> [Try it] Starting at the line that contains "where remoteName is" and ending at the line that contains "If you get a", the lines below are to be given again exactly, with nothing added.

> [Available data]
=-=-=

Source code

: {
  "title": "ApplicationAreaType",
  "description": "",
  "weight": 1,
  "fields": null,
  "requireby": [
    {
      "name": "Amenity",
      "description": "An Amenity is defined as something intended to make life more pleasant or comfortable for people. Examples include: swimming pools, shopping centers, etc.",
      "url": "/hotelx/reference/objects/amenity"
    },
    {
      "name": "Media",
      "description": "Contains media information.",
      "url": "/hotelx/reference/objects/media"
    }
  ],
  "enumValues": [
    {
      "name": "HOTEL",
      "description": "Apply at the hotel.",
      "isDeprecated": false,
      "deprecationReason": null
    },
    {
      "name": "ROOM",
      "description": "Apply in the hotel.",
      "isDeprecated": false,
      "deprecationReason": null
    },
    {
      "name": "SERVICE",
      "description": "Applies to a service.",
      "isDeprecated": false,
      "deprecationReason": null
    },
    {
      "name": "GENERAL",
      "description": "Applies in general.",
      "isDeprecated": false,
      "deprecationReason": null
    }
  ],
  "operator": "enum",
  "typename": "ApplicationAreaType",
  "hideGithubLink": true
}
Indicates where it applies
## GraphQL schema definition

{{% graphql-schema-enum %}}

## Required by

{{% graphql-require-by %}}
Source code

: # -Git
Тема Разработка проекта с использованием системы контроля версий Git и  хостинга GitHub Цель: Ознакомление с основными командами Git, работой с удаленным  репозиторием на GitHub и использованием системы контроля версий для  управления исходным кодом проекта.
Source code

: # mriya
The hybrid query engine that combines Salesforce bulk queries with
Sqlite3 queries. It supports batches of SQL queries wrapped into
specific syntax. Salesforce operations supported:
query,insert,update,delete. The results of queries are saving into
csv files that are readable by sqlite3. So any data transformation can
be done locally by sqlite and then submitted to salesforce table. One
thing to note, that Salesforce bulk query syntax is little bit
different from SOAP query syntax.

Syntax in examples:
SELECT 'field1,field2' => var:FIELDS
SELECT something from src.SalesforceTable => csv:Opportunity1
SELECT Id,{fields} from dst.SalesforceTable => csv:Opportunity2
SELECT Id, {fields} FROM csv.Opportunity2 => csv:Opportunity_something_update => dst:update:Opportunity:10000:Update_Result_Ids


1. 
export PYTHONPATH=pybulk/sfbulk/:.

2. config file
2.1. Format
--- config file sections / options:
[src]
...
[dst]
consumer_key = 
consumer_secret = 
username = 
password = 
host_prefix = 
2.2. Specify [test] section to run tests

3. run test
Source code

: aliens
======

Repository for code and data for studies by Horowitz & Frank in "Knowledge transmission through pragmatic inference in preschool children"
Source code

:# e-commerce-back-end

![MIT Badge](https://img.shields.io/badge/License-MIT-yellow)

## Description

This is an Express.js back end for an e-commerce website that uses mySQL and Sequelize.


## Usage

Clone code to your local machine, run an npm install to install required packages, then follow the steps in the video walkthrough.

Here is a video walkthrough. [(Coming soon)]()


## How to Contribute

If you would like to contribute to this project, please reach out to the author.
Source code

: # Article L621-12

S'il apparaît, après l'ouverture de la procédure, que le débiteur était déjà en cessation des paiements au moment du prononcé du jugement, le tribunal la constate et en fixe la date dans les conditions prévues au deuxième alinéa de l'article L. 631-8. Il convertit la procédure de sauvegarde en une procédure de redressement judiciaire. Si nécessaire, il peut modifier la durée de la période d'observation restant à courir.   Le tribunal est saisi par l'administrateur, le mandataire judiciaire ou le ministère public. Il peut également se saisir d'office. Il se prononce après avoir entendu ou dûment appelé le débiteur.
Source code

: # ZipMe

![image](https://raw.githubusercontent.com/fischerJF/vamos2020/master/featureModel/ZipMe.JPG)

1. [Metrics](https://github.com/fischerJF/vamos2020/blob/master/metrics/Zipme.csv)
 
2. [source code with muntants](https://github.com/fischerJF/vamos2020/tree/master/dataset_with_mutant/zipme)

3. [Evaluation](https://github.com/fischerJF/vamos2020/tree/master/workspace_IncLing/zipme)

=-=-=

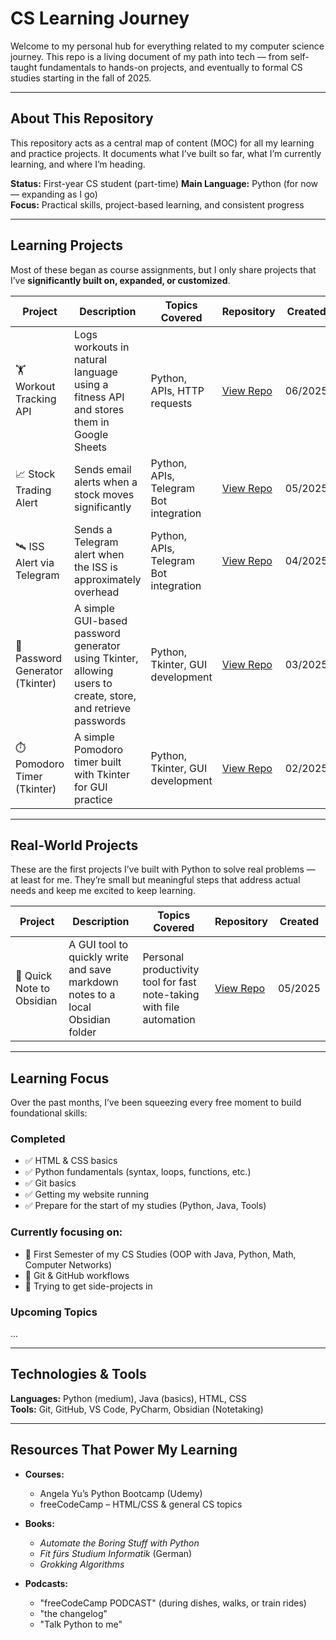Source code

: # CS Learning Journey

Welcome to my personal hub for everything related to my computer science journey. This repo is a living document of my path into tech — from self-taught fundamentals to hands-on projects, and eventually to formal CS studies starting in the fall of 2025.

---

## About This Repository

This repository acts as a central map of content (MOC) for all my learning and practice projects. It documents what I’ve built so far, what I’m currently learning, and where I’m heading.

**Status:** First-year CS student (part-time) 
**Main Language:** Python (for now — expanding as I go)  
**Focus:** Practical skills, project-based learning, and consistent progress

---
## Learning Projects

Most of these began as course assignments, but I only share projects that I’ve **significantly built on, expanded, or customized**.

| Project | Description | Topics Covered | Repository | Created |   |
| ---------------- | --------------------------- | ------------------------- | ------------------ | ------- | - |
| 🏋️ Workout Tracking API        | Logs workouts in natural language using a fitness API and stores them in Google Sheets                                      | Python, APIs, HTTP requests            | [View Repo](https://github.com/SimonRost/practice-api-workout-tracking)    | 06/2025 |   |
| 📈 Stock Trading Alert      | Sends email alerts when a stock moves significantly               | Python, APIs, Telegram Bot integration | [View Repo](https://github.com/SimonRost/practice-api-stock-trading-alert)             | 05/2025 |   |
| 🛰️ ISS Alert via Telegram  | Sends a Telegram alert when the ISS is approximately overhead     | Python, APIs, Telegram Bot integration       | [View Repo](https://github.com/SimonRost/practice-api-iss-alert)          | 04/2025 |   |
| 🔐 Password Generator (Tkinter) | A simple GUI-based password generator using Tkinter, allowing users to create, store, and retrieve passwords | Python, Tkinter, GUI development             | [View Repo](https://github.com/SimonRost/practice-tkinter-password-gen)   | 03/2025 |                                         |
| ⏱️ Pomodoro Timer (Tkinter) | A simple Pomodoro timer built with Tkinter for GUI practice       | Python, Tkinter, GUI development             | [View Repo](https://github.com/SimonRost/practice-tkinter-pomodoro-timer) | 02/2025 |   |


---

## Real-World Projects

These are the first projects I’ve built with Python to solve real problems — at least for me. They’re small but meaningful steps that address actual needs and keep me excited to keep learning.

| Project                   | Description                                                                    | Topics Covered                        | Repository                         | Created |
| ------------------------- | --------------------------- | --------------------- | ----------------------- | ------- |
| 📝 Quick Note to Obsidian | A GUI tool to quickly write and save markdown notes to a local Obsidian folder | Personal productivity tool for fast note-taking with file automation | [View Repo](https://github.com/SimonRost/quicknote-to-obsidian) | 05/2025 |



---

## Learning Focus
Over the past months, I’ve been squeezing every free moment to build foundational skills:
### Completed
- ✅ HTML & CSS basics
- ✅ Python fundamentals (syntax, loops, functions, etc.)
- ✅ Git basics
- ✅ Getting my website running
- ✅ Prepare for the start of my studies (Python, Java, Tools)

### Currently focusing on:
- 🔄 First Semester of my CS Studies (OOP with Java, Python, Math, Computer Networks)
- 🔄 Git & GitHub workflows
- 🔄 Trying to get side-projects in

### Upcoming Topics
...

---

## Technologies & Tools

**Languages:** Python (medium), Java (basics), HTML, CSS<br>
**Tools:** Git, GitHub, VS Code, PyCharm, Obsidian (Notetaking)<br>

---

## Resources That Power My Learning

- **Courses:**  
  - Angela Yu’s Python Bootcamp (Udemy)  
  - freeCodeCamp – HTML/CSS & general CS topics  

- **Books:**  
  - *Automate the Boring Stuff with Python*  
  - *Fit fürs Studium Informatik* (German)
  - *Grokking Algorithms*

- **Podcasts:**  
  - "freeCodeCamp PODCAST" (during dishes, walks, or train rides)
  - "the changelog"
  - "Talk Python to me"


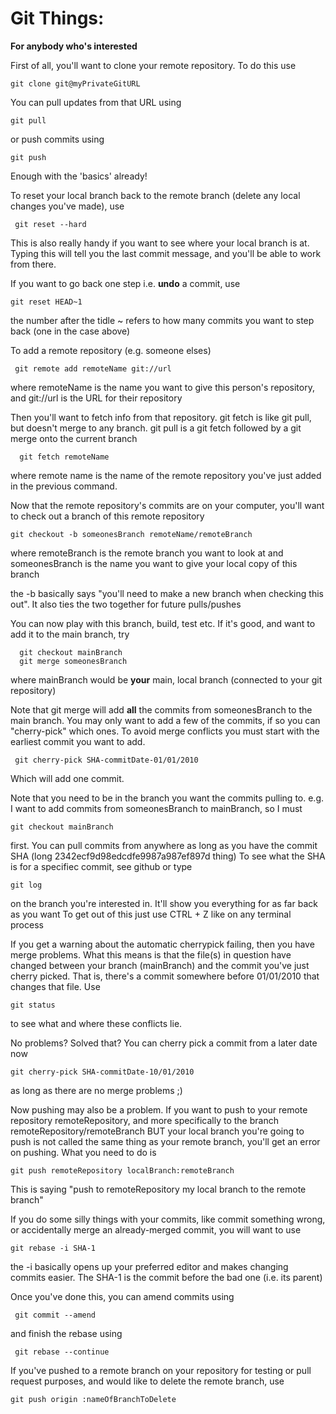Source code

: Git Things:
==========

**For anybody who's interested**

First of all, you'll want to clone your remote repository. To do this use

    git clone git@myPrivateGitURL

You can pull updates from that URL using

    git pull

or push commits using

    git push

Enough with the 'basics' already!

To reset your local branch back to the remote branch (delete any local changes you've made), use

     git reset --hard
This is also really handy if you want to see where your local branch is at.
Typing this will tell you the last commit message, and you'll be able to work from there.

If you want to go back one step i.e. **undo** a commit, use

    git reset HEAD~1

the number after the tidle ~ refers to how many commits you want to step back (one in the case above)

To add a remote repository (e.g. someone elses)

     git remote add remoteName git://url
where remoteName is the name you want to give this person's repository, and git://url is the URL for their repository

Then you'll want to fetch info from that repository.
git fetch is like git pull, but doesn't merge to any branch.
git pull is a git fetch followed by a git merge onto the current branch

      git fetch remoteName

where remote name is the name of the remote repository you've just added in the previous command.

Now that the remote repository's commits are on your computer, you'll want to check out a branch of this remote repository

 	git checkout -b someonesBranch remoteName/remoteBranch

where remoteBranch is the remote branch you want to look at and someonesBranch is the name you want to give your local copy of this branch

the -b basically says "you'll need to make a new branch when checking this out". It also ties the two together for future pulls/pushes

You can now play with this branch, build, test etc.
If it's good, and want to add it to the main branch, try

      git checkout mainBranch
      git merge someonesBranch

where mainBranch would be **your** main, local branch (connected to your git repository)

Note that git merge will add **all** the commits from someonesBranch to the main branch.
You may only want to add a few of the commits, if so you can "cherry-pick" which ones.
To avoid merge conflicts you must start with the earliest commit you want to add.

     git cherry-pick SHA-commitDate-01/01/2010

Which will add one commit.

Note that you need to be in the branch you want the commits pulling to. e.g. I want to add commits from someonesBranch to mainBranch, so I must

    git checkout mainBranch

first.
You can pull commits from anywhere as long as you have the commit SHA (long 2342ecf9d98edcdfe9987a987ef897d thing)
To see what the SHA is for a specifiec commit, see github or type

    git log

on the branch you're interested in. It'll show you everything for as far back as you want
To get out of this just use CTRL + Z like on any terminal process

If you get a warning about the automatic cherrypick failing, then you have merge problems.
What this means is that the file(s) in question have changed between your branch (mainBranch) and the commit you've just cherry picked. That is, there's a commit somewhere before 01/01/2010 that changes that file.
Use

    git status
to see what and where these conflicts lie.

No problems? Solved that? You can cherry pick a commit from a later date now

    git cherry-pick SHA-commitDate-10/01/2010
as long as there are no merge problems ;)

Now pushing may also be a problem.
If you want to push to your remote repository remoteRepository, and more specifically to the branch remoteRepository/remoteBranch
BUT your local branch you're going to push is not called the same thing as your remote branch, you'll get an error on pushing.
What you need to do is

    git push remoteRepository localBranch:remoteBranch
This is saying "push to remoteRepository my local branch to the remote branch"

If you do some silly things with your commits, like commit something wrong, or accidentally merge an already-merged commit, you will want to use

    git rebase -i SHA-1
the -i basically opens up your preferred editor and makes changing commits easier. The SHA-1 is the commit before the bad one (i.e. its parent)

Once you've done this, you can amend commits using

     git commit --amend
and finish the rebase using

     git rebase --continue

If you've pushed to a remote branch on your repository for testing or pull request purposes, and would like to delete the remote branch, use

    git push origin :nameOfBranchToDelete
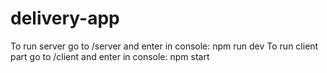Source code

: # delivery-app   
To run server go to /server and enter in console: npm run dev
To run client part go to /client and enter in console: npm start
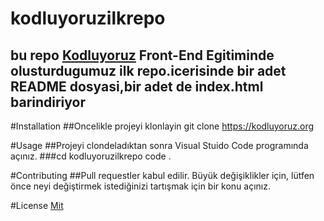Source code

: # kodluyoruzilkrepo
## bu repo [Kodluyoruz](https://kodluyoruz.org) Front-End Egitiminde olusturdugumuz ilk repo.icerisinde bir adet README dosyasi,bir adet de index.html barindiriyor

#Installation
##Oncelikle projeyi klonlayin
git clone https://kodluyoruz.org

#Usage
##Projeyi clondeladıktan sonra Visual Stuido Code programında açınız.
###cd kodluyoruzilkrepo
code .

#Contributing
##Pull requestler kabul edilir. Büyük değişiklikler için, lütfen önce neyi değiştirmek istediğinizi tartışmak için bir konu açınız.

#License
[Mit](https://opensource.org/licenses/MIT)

=-=-=

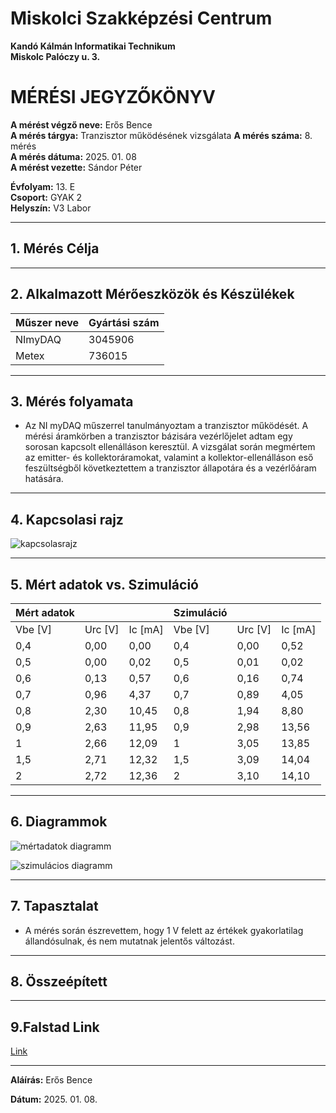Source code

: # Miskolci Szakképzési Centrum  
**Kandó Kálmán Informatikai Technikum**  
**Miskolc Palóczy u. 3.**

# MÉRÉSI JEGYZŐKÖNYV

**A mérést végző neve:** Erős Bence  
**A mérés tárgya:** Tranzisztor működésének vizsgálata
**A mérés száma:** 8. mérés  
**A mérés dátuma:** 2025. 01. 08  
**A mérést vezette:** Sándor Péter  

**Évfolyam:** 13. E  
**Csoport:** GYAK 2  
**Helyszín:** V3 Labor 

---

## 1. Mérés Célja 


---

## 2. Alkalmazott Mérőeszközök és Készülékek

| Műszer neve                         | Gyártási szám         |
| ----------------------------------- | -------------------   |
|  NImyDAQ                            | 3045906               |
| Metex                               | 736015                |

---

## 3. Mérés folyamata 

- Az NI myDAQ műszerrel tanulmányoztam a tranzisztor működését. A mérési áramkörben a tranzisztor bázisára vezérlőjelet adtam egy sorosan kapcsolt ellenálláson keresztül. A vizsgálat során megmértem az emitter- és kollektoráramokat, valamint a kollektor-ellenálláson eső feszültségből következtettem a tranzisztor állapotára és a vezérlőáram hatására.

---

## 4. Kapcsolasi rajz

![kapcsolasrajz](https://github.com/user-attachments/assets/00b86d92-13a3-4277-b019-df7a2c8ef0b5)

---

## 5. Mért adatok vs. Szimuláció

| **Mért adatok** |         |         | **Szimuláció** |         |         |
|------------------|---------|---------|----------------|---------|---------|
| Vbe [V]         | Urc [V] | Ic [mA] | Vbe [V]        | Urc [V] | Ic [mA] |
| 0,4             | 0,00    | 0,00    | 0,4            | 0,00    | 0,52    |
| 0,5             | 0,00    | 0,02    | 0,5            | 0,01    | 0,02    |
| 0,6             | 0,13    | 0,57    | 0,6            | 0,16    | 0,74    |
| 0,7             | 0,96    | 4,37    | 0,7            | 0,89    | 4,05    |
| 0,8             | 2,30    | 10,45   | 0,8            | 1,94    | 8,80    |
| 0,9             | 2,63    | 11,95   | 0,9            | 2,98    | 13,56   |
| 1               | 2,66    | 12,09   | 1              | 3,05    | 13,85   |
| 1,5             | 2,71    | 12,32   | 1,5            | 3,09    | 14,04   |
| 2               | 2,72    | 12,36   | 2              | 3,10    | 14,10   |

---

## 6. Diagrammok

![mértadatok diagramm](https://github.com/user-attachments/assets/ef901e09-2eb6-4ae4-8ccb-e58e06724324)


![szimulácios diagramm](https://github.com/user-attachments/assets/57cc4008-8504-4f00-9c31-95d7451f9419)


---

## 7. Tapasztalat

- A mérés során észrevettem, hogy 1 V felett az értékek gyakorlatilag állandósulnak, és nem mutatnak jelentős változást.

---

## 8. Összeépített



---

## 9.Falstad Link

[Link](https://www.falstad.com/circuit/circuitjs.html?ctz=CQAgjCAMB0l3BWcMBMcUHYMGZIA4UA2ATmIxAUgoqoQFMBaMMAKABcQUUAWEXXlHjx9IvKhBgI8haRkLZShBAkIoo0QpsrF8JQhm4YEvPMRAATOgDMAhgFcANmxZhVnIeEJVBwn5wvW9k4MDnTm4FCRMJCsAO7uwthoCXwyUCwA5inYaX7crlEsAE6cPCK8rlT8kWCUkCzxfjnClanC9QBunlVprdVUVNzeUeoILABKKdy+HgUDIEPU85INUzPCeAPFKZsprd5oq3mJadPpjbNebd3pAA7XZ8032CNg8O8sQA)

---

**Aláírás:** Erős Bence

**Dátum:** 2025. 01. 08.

=-=-=

> [Task response]
where remoteName is the name you want to give this person's repository, and git://url is the URL for their repository

Then you'll want to fetch info from that repository.
git fetch is like git pull, but doesn't merge to any branch.
git pull is a git fetch followed by a git merge onto the current branch

      git fetch remoteName

where remote name is the name of the remote repository you've just added in the previous command.

Now that the remote repository's commits are on your computer, you'll want to check out a branch of this remote repository

 	git checkout -b someonesBranch remoteName/remoteBranch

where remoteBranch is the remote branch you want to look at and someonesBranch is the name you want to give your local copy of this branch

the -b basically says "you'll need to make a new branch when checking this out". It also ties the two together for future pulls/pushes

You can now play with this branch, build, test etc.
If it's good, and want to add it to the main branch, try

      git checkout mainBranch
      git merge someonesBranch

where mainBranch would be **your** main, local branch (connected to your git repository)

Note that git merge will add **all** the commits from someonesBranch to the main branch.
You may only want to add a few of the commits, if so you can "cherry-pick" which ones.
To avoid merge conflicts you must start with the earliest commit you want to add.

     git cherry-pick SHA-commitDate-01/01/2010

Which will add one commit.

Note that you need to be in the branch you want the commits pulling to. e.g. I want to add commits from someonesBranch to mainBranch, so I must

    git checkout mainBranch

first.
You can pull commits from anywhere as long as you have the commit SHA (long 2342ecf9d98edcdfe9987a987ef897d thing)
To see what the SHA is for a specifiec commit, see github or type

    git log

on the branch you're interested in. It'll show you everything for as far back as you want
To get out of this just use CTRL + Z like on any terminal process

If you get a warning about the automatic cherrypick failing, then you have merge problems.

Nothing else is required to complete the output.